菖蒲の突然の行動に、「ひゃあ!」と驚きの声を上げ緋色は体勢を崩してしまう。
ぐらり、と傾いた緋色の体を慌てて尋も支えようとしたが、尋自身も消耗が激しかったのだろう。普段ならば難無く支えてくれる尋も、菖蒲が緋色に抱き着いたため二人分の体重を支え切る事が出来ず、そのまま三人で畳に倒れてしまった。
「──~っ、菖蒲!」
「も、申し訳ございません尋様っ! わ、私あの女を拘束してきますわっ!」
まさか自分の主を緋色共々畳に倒してしまうとは思わなかったのだろう。
菖蒲は慌てて二人の上から立ち上がり、逃げるように芙蓉と共に朱音の下に向かった。
朱音は自力で起き上がる事も出来なくなってしまったのだろう。
その状態を見て、そして芙蓉と菖蒲が朱音を拘束し始めた光景を見て尋は若干気を緩めると、自分の上に倒れ込んで来た緋色に心配そうに声を掛けた。
「緋色。大丈夫か? どこか打ったりはしていないか?」
畳に背を付けたまま、自分の胸元に顔を埋めたままの緋色を心配して声を掛けた尋は、労るように緋色の後頭部を優しく撫ぜた。

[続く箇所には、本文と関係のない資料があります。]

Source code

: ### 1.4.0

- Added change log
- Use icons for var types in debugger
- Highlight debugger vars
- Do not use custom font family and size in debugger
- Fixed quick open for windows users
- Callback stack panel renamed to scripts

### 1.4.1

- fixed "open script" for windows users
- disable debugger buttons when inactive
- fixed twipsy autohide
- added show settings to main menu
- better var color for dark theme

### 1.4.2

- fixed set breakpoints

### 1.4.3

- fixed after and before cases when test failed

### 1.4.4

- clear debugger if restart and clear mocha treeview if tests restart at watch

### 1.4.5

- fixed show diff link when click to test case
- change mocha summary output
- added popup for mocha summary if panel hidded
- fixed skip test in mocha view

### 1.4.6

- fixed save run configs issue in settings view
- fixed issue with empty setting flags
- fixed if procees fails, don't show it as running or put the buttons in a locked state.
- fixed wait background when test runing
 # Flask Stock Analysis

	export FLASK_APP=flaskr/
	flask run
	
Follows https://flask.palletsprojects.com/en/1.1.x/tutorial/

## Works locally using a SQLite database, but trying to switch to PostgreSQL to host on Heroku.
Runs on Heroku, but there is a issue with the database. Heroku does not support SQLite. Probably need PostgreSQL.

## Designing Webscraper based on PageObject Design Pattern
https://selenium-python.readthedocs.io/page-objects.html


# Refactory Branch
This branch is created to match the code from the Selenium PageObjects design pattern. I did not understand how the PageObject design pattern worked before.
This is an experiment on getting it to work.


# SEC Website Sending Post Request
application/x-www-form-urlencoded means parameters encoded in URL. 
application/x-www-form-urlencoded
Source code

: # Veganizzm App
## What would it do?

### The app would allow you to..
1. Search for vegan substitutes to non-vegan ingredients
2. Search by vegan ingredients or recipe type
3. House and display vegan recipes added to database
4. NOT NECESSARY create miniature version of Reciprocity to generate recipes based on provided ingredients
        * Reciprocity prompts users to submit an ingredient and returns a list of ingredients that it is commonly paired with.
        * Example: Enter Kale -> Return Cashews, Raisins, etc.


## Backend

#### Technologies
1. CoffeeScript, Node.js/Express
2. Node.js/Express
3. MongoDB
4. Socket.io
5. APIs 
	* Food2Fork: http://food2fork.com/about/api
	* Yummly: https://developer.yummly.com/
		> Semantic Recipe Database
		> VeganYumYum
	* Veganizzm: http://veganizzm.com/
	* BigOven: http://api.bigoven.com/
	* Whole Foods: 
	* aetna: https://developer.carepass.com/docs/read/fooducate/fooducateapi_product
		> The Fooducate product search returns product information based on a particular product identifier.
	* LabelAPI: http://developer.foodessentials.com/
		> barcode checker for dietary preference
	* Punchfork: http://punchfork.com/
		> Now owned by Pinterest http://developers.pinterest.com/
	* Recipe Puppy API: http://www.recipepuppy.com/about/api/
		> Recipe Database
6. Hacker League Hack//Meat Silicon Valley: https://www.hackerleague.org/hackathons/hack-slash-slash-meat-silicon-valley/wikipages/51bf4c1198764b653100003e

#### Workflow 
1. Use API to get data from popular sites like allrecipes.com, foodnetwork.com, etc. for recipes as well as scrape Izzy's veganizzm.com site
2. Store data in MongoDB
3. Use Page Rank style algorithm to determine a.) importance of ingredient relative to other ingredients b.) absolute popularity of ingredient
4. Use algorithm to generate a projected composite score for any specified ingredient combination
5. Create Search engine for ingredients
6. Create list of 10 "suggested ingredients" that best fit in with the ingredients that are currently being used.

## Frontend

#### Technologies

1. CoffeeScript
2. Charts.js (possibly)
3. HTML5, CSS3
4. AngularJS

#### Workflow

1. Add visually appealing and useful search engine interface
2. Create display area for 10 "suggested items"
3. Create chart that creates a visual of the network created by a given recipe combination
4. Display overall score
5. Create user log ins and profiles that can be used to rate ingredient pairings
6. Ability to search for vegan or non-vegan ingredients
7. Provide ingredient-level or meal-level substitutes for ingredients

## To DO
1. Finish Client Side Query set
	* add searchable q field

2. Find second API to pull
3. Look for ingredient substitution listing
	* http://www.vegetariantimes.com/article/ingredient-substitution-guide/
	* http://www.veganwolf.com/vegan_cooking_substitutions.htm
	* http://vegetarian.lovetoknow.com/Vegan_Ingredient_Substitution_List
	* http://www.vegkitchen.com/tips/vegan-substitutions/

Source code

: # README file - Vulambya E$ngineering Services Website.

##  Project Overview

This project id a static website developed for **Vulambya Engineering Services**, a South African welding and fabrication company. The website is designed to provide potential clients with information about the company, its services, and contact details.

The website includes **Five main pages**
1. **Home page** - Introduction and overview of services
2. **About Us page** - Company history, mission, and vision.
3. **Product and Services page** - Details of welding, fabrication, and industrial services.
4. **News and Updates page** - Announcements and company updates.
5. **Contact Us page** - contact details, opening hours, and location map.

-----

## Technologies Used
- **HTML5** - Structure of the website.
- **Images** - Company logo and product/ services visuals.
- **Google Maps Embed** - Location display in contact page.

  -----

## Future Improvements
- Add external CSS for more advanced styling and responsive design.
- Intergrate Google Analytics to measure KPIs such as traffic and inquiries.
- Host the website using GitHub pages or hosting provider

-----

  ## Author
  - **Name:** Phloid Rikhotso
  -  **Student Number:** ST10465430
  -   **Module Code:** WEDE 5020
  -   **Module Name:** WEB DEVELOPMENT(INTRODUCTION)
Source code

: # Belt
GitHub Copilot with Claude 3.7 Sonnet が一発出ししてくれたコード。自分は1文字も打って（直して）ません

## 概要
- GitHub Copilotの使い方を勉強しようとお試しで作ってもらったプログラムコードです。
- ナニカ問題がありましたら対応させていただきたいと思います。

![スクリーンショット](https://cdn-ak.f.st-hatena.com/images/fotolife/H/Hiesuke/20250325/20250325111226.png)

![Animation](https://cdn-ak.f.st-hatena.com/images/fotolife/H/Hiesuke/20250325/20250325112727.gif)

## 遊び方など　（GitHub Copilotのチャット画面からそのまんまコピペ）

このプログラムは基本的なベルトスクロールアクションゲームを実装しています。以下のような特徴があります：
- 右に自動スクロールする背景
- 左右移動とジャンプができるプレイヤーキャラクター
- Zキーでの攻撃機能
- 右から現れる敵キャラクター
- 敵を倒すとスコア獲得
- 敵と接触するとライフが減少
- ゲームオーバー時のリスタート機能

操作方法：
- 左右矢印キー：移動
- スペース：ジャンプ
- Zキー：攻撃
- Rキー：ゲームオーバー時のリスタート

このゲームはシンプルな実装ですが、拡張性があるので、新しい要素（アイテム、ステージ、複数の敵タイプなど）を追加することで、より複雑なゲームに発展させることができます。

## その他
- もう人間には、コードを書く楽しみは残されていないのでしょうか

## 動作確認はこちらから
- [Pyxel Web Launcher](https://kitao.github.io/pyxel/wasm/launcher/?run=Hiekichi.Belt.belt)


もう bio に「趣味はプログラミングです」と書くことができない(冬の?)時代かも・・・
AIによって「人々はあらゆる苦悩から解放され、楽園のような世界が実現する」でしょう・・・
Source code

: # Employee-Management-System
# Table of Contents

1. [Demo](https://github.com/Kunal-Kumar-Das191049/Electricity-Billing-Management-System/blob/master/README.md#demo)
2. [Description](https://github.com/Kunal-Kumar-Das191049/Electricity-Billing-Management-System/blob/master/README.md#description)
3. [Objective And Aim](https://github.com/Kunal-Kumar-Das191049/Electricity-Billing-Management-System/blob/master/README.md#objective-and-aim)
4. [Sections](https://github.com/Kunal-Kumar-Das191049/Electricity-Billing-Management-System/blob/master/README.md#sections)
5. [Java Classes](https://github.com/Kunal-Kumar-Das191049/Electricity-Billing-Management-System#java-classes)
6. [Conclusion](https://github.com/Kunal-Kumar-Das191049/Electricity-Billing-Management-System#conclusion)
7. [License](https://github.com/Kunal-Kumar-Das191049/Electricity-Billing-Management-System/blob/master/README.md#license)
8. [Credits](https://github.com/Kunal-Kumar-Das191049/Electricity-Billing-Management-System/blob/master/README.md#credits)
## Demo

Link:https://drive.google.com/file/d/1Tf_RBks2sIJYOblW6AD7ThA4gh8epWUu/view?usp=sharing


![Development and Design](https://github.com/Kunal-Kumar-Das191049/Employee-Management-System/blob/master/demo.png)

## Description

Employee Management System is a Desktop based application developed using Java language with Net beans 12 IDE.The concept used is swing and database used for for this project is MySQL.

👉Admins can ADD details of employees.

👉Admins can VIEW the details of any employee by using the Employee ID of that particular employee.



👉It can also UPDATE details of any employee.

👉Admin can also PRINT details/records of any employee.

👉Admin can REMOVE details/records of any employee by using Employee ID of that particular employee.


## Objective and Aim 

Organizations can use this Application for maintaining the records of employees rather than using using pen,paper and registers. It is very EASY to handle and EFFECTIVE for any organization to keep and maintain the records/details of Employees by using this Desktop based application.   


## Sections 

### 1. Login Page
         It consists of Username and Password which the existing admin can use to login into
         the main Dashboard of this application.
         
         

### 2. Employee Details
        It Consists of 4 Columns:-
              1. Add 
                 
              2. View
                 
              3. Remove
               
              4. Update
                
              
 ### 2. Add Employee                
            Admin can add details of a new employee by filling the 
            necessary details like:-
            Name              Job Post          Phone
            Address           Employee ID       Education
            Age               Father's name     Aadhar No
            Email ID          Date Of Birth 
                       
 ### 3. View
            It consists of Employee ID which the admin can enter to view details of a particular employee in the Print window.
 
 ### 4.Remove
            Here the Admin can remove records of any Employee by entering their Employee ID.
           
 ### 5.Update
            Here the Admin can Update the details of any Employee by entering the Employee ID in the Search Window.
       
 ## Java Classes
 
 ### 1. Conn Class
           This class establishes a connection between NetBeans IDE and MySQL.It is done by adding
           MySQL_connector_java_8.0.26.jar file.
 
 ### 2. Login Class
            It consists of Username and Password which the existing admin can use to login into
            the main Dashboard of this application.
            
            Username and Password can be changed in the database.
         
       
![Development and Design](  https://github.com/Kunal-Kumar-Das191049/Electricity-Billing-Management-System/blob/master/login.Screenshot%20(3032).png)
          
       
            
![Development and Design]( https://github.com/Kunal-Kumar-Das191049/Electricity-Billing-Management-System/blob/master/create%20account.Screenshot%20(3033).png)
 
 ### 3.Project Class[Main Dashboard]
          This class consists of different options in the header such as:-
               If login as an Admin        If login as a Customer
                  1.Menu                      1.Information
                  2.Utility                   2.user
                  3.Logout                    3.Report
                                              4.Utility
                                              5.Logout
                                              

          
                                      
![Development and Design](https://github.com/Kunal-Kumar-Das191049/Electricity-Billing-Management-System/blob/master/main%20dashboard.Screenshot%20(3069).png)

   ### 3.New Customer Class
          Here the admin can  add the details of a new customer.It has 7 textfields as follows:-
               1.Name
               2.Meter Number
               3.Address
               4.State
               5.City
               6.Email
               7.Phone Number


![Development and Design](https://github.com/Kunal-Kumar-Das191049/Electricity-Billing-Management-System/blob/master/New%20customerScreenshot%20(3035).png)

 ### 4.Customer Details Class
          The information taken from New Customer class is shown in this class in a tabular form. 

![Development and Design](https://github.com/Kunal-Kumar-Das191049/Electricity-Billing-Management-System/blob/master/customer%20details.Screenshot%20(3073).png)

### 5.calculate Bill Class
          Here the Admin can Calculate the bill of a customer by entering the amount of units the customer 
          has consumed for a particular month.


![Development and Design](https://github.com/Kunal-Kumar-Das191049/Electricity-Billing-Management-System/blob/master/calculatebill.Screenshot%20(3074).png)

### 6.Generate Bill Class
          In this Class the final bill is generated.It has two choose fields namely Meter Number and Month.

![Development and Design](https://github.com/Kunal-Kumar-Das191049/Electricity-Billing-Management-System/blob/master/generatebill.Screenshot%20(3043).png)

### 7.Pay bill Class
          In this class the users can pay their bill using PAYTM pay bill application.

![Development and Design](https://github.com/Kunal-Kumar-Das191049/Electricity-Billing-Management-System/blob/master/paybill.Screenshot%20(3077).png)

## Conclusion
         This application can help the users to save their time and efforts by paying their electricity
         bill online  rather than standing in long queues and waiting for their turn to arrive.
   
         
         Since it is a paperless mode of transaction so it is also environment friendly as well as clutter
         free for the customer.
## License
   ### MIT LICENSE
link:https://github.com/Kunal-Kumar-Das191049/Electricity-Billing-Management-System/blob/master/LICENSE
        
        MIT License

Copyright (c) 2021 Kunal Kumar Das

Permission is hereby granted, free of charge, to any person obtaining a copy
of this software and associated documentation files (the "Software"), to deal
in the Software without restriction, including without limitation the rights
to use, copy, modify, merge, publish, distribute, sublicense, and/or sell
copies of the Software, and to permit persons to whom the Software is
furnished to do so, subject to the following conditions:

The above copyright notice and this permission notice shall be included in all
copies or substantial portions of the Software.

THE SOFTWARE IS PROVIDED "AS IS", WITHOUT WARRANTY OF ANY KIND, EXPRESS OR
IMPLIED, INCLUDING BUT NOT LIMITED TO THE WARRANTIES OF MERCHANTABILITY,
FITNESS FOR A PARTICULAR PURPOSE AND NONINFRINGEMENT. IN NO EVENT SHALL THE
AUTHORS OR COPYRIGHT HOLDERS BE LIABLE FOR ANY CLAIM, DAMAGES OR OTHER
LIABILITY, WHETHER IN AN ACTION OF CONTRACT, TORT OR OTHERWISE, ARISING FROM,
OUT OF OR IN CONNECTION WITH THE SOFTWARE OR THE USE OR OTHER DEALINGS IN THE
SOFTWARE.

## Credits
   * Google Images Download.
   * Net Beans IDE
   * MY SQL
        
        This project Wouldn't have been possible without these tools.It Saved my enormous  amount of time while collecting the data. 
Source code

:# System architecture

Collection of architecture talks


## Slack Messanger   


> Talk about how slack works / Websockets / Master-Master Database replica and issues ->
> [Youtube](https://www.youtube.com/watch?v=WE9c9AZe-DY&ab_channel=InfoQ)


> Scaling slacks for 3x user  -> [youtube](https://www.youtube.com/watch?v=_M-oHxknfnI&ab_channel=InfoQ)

尋の優しい気遣いに緋色はそろそろと胸元から顔を上げて、気恥ずかしそうにはにかむ。
「大丈夫、です……申し訳ございません、尋さま。巻き込んでしまいました……。尋さまこそお怪我はございませんか?」
「ああ俺は大丈夫だ。緋色を支えられずすまない。起き上がれるか?」
普段の緋色であれば、尋の上に乗っかったままなど有り得ない。
倒れ込んだ後にすぐ謝罪と同時に立ち上がるのに、と尋が訝しげに緋色を見詰める。
倒れた時にやはりどこかを痛めてしまったのだろうか。そう心配した尋が緋色に声を掛けるより先に、申し訳なさそうに緋色が口を開いた。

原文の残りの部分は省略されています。